## Exercise
Write down exactly the lines of the records below, beginning with the first and ending with the line that includes "Step 2 - Extraxt".

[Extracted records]
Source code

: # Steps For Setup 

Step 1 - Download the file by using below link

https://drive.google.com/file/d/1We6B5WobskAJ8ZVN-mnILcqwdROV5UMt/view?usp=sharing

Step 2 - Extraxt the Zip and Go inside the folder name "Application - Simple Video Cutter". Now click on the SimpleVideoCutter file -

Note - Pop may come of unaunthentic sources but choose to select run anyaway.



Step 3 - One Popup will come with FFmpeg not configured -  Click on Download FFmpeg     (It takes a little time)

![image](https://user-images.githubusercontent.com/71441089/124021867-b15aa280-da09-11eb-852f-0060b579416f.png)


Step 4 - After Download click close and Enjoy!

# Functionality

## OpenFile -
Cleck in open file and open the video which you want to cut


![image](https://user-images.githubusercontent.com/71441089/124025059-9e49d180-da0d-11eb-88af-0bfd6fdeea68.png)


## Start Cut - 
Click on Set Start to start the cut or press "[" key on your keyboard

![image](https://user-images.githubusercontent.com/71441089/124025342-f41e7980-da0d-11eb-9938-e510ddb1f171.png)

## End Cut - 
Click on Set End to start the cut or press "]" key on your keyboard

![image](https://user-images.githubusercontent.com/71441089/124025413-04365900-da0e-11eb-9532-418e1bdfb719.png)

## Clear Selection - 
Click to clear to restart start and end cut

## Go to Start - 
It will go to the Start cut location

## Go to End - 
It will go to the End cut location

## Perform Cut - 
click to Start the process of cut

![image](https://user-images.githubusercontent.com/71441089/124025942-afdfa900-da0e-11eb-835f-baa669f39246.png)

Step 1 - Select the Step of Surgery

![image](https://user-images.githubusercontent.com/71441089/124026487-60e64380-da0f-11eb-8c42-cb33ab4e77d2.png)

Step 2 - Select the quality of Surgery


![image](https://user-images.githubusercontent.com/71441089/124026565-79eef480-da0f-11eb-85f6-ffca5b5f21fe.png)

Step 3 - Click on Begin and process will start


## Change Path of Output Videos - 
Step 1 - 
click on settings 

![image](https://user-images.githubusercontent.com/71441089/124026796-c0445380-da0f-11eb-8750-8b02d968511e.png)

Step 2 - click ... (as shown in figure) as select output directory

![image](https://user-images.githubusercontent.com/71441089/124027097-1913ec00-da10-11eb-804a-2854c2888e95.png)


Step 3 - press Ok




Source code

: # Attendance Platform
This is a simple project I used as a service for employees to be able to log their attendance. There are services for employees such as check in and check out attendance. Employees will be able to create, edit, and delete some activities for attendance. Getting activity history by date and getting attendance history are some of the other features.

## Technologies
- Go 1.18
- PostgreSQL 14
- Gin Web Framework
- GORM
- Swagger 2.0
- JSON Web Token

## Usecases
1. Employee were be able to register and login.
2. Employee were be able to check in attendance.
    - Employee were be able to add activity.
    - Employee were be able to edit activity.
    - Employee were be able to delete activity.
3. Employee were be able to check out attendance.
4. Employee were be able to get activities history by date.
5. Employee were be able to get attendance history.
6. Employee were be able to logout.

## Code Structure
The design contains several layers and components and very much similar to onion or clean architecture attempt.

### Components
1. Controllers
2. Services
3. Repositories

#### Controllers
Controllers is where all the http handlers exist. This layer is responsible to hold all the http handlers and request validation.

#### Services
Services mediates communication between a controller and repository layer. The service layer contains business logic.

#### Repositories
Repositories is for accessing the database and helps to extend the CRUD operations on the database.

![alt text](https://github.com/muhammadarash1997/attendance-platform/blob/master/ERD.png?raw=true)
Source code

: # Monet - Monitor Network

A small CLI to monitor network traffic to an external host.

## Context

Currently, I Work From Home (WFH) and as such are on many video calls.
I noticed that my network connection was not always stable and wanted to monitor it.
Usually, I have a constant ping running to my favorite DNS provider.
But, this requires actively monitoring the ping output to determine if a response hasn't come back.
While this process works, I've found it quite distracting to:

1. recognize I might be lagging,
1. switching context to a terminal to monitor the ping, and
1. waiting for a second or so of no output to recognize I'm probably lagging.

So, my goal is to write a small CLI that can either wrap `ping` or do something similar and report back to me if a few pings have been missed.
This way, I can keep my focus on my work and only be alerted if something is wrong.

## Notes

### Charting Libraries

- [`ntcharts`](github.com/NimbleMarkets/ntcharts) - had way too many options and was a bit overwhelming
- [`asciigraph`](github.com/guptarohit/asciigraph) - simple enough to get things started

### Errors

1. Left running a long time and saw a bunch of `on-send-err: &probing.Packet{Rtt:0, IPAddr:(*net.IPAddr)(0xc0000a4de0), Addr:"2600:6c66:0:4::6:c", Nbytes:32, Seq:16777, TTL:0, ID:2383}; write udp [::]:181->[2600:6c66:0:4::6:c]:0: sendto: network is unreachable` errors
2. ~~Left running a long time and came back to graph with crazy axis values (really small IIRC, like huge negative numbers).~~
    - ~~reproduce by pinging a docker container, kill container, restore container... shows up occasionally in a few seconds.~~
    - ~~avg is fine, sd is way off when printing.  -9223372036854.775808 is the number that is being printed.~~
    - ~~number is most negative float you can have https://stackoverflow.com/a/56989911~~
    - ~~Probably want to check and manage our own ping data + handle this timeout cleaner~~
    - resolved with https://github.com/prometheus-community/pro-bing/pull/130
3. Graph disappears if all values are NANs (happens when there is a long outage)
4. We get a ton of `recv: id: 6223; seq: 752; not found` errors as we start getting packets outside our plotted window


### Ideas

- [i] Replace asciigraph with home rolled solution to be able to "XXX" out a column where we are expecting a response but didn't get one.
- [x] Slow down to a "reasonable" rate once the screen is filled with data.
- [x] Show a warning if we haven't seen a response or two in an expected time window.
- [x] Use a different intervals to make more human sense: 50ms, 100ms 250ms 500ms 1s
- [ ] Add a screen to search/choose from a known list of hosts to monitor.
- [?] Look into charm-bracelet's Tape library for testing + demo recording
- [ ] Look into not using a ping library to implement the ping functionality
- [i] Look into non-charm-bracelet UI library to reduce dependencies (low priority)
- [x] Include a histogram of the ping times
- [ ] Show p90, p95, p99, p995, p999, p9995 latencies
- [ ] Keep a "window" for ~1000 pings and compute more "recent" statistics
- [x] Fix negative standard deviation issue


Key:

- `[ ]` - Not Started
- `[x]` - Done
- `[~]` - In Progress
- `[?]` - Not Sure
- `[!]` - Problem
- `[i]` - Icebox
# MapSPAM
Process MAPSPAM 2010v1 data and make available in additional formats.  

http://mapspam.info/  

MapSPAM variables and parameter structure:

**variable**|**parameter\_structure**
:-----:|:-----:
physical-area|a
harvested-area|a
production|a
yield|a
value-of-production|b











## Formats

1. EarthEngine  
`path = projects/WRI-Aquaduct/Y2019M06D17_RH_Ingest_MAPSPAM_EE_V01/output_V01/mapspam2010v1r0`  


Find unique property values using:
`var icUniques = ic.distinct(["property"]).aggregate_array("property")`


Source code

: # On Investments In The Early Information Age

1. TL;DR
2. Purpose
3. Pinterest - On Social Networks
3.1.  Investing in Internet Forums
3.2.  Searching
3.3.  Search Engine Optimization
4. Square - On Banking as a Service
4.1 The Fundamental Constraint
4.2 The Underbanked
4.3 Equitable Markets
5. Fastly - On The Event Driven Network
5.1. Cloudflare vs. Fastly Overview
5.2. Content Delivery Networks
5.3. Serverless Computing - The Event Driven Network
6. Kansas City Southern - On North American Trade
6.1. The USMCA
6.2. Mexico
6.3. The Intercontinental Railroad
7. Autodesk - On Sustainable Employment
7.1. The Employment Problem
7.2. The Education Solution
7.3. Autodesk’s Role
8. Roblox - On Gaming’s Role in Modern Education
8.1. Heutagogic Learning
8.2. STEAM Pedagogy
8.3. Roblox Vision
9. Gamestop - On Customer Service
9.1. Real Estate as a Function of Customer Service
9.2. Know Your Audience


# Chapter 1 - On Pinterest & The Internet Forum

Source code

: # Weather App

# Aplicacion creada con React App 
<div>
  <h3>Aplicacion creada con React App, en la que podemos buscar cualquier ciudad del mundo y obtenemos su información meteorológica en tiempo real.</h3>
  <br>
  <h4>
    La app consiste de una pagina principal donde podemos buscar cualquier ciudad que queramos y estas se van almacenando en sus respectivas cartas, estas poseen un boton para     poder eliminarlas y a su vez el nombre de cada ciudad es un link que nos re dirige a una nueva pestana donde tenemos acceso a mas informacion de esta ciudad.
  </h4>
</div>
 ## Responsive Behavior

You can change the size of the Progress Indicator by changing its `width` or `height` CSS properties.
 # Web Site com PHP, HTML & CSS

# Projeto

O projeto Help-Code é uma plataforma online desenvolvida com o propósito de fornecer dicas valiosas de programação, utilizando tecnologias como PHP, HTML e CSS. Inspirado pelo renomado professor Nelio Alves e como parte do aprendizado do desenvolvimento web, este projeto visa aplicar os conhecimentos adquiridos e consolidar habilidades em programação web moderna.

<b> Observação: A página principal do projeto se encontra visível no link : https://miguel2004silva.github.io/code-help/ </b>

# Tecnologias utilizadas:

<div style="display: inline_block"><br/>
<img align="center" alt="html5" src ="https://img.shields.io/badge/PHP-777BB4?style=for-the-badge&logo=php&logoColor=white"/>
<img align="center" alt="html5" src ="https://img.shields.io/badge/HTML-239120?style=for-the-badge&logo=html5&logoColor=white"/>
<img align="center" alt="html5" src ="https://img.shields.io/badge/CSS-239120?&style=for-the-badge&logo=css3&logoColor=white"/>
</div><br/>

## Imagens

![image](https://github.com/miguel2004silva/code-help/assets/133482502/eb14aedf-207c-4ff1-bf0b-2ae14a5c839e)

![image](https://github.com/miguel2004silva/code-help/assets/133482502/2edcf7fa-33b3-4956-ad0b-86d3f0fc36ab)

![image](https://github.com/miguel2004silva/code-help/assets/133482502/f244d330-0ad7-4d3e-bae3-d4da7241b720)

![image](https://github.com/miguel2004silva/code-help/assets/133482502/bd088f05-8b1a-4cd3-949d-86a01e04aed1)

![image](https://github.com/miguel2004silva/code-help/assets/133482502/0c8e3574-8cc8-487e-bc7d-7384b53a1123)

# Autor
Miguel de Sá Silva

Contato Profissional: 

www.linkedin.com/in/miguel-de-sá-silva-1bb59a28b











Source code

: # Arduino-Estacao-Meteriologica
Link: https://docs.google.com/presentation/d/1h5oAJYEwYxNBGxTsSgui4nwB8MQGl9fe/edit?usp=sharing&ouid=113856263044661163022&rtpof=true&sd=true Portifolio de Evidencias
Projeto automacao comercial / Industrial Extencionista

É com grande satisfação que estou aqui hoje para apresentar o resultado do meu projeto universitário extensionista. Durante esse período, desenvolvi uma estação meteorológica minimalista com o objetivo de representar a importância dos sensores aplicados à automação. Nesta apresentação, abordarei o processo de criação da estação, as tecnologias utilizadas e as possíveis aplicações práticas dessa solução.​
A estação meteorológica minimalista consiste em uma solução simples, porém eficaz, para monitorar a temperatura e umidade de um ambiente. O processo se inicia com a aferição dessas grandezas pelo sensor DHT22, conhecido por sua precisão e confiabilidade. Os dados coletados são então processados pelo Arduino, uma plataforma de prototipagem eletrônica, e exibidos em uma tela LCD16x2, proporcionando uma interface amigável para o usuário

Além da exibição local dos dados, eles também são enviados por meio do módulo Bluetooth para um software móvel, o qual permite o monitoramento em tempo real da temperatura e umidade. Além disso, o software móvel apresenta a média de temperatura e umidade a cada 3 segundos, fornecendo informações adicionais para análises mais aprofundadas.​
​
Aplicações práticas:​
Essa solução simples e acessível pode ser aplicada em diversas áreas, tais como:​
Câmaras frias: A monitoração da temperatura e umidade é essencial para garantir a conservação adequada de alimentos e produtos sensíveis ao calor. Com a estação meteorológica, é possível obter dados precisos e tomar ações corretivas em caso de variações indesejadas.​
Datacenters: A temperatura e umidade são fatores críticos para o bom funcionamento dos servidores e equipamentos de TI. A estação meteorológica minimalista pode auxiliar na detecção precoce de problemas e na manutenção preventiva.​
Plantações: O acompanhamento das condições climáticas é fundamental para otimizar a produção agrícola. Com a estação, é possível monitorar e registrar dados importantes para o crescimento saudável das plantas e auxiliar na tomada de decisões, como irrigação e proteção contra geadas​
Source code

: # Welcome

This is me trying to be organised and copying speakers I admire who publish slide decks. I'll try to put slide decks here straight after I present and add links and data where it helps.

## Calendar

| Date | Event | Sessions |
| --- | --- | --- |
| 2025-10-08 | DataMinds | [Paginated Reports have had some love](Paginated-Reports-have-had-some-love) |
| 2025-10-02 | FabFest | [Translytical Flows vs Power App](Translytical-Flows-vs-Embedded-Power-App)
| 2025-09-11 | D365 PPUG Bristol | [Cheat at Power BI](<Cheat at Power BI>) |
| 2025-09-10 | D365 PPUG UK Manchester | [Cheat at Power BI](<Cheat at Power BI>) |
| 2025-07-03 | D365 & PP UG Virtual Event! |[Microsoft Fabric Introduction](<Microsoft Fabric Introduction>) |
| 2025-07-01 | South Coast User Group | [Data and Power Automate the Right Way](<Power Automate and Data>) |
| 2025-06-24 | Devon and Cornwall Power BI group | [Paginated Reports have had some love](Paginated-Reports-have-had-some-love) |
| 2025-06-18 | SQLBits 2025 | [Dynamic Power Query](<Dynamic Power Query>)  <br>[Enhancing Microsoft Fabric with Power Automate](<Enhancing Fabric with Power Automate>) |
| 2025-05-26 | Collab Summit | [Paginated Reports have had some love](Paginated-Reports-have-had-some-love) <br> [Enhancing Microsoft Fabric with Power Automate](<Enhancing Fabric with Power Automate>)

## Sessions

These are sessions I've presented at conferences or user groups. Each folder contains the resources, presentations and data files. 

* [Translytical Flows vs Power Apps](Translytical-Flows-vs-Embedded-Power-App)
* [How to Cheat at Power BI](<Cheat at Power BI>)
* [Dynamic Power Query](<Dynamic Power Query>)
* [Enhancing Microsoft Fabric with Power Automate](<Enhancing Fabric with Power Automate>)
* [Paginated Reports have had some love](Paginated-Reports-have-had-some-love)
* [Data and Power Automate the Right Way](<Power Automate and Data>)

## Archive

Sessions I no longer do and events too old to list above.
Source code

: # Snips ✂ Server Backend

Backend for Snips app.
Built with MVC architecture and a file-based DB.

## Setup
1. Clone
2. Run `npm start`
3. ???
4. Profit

## Result
Source code

: # Steps For Setup 

Step 1 - Download the file by using below link

https://drive.google.com/file/d/1We6B5WobskAJ8ZVN-mnILcqwdROV5UMt/view?usp=sharing

Step 2 - Extraxt the Zip and Go inside the folder name "Application - Simple Video Cutter". Now click on the SimpleVideoCutter file -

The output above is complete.